# Telling a story through guitar solos - Resolving and Melody



## JoshBGuitarist (Apr 10, 2018)

Deleted By Thread Creator


----------



## LanceT (Mar 7, 2014)

@cheezyridr


----------



## cheezyridr (Jun 8, 2009)

you know, maybe the powers that be might take notice if OTHER members also voiced their concerns. i can usually be counted on to voice mine, and i'm sure, after all these years, they probably just roll their eyes and say "there goes cheezy again". then they go back to doing the things they do. frankly, i sometimes wonder how much longer they'll put up with my stormy rants. if you guys want it to stop, you need to step up as well, and let them know. i obviously have had zero effect so far. it can be a little like being don quixote. to me, the idea of restricting urls until someone has 15 posts is a very easy and simple fix. no one gets hurt feelings, and people who only come here to get youtube views don't get to use our membership for free advertising. but if the rest of you don't say something, nothing will change.


----------



## JBFairthorne (Oct 11, 2014)

Same shit different pile...at least he's not from India.


----------



## JoshBGuitarist (Apr 10, 2018)

Sorry I thought this was a good place to share licks and ideas. I have 0 intent to sell you anything at all. Rather meet people interested in the same thing.


----------



## cdntac (Oct 11, 2017)

Well, I'm gonna speak up and say that I'm disappointed. 

I've known Josh since he was in grade 8. I laughed when I saw he had posted here today (I had no idea he was going to do so and I've not spoken to him since he's posted). I helped run a music club/band for a year that Josh participated in while he was in high school. He's a young guy who wants to be a pro musician and is super keen. 

How awful of him to come here and post a YouTube vid of him talking about music and trying to offer playing advice...simply because he likes music. 

He's not trying to sell anything or make money. He's just a young guy having fun, putting something on YouTube and who obviously wanted to connect with others whom he thought would enjoy a similar passion. 

Looks like you were wrong Josh. 

Congrats guys for making an 18 year old feel shitty.


----------



## amagras (Apr 22, 2015)

cdntac said:


> Congrats guys for making an 18 year old feel shitty.


18 years old feel shitty all the time cdntac, don't you know that? Good thing that he decided to post here and have the opportunity (if he decides not to give up after just one try) to learn how to promote his videos without looking like a spammer. In fact there's a lot for him to learn if he decided to come back and read this thread. 

To the original poster (OP): you are welcome here, we are a nice community and we do like to meet new people, however we prefer to know a little more about you before you decide to share links and promote your work, the Internet is full of people doing more or less the same and nobody pays much attention unless they have a bit of an introduction first.

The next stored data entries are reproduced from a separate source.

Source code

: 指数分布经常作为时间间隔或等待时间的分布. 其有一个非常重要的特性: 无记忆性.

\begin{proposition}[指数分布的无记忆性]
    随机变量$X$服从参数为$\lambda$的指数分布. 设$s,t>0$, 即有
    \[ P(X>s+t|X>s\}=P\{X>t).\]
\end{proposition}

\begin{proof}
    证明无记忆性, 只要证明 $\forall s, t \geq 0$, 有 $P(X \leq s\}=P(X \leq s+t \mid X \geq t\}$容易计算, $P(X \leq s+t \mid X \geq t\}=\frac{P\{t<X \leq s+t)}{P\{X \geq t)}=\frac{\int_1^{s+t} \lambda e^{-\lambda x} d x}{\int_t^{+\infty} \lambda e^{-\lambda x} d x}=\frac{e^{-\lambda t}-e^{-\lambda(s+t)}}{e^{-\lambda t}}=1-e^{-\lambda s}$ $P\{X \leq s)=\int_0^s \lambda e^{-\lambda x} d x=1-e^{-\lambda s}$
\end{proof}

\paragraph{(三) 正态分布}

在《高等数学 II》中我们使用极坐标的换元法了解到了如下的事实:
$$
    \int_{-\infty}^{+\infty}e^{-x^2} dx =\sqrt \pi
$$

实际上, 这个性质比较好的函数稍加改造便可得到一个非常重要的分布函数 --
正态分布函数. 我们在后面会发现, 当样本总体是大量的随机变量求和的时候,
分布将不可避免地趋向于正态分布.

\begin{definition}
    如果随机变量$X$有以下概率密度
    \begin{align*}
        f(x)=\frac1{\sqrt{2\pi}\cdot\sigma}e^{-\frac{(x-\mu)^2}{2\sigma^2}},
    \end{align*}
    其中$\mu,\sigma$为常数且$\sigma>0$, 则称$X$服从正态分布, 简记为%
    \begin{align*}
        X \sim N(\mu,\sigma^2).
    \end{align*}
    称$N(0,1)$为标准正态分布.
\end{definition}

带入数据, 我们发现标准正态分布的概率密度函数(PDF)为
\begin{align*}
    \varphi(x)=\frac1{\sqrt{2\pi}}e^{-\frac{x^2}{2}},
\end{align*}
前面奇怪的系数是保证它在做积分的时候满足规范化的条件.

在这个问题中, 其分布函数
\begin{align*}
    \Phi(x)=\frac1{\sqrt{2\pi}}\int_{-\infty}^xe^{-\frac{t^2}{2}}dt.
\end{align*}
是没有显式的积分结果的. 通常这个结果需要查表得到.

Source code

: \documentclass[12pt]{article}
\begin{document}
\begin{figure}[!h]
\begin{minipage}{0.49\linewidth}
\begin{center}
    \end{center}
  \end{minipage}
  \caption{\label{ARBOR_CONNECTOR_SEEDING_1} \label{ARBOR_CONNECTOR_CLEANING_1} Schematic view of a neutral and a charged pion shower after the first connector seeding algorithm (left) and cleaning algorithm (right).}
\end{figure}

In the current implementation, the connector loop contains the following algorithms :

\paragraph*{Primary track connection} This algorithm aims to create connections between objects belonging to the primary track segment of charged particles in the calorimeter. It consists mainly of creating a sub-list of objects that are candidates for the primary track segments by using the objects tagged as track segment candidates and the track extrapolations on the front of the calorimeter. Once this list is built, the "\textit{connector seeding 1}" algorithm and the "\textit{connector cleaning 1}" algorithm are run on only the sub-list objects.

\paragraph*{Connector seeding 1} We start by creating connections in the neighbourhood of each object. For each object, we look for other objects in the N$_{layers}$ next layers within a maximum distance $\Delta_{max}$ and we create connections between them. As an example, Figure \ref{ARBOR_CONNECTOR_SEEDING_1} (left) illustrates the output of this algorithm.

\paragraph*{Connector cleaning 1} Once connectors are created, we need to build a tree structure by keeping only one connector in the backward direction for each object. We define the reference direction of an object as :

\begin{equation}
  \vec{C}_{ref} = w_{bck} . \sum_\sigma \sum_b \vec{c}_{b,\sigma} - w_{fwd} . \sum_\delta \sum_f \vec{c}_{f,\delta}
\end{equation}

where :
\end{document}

Join us, introduce yourself if you feel like it, engage in conversation and discuss, make friends, at some point everybody will want to know more, that's the moment to share links, I promise we'll pay attention.


----------



## greco (Jul 15, 2007)

amagras said:


> To the original poster (OP): you are welcome here, we are a nice community and we do like to meet new people, however we prefer to know a little more about you before you decide to share links and promote your work, the Internet is full of people doing more or less the same and nobody pays much attention unless they have a bit of an introduction first. Join us, introduce yourself if you feel like it, engage in conversation and discuss, make friends, at some point everybody will want to know more, that's the moment to share links, I promise we'll pay attention.


Well written! 

To the OP ...Please take @amagras up on his request/suggestion. 
We will pay attention. 

I have a friend that will break the knee caps of those that don't.


----------



## JBFairthorne (Oct 11, 2014)

It's a simple thing to make a few posts, introduce yourself, make a few relevant comments in threads that interest you and THEN attempt to promote your you tube videos.

It would save us the hassle of calling out a potential spammer as well as making your first experiences here positive ones.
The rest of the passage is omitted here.